--- Task requirements ---
Gather all lines in the data that hold the string "function".

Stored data
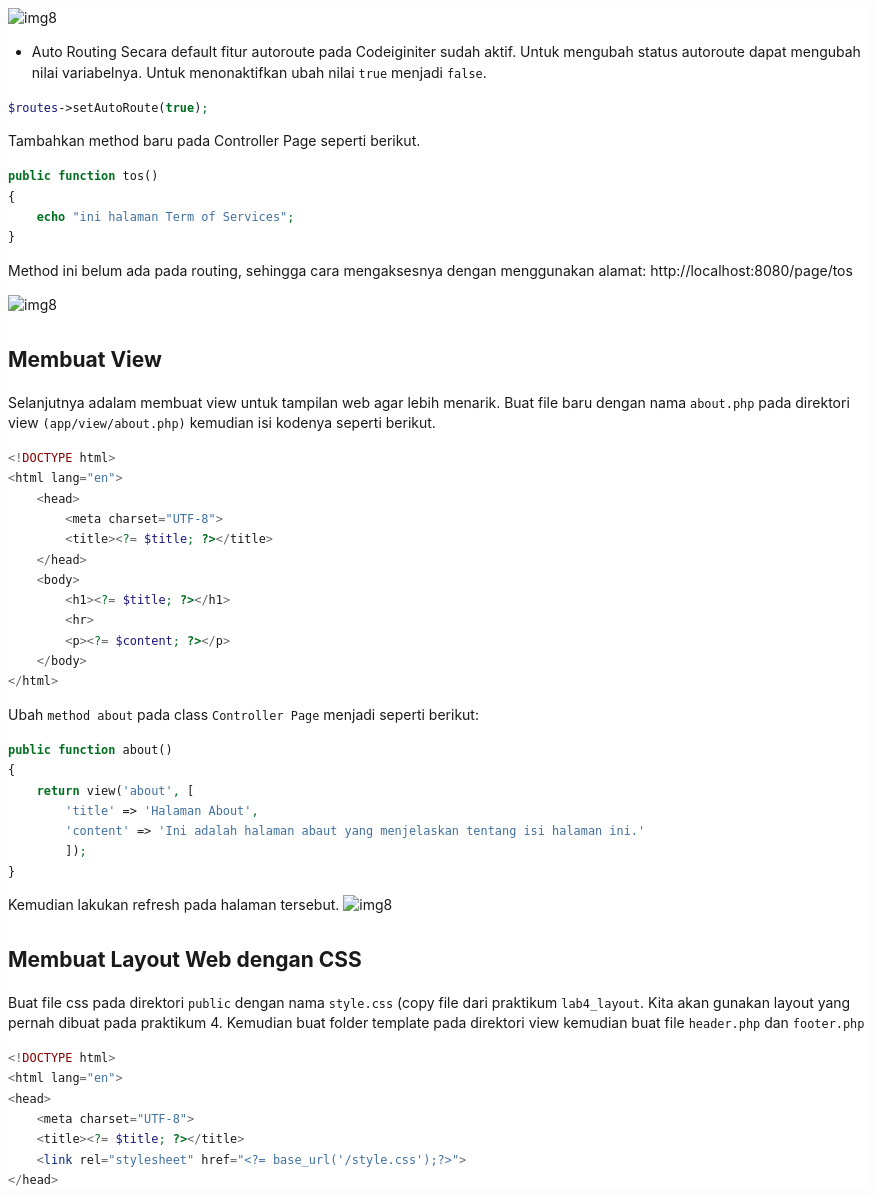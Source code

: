 ![img8](img/1.png)

- Auto Routing
Secara default fitur autoroute pada Codeiginiter sudah aktif. Untuk mengubah status autoroute dapat mengubah nilai variabelnya. Untuk menonaktifkan ubah nilai ``true`` menjadi ``false``.
```php
$routes->setAutoRoute(true);
```
Tambahkan method baru pada Controller Page seperti berikut.
```php
public function tos()
{
    echo "ini halaman Term of Services";
}
```
Method ini belum ada pada routing, sehingga cara mengaksesnya dengan menggunakan alamat: http://localhost:8080/page/tos

![img8](img/2.png)

## Membuat View
Selanjutnya adalam membuat view untuk tampilan web agar lebih menarik. Buat file baru dengan nama ``about.php`` pada direktori view ``(app/view/about.php)`` kemudian isi kodenya seperti berikut.
```php
<!DOCTYPE html>
<html lang="en">
    <head>
        <meta charset="UTF-8">
        <title><?= $title; ?></title>
    </head>
    <body>
        <h1><?= $title; ?></h1>
        <hr>
        <p><?= $content; ?></p>
    </body>
</html>
```
Ubah ``method about`` pada class ``Controller Page`` menjadi seperti berikut:
```php
public function about()
{
    return view('about', [
        'title' => 'Halaman About',
        'content' => 'Ini adalah halaman abaut yang menjelaskan tentang isi halaman ini.'
        ]);
}
```
Kemudian lakukan refresh pada halaman tersebut.
![img8](img/5.3.PNG)

## Membuat Layout Web dengan CSS
Buat file css pada direktori ``public`` dengan nama ``style.css`` (copy file dari praktikum ``lab4_layout``. Kita akan gunakan layout yang pernah dibuat pada praktikum 4.
Kemudian buat folder template pada direktori view kemudian buat file ``header.php`` dan ``footer.php``
```php
<!DOCTYPE html>
<html lang="en">
<head>
    <meta charset="UTF-8">
    <title><?= $title; ?></title>
    <link rel="stylesheet" href="<?= base_url('/style.css');?>">
</head>
```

--- Answer area ---
public function tos()
public function about()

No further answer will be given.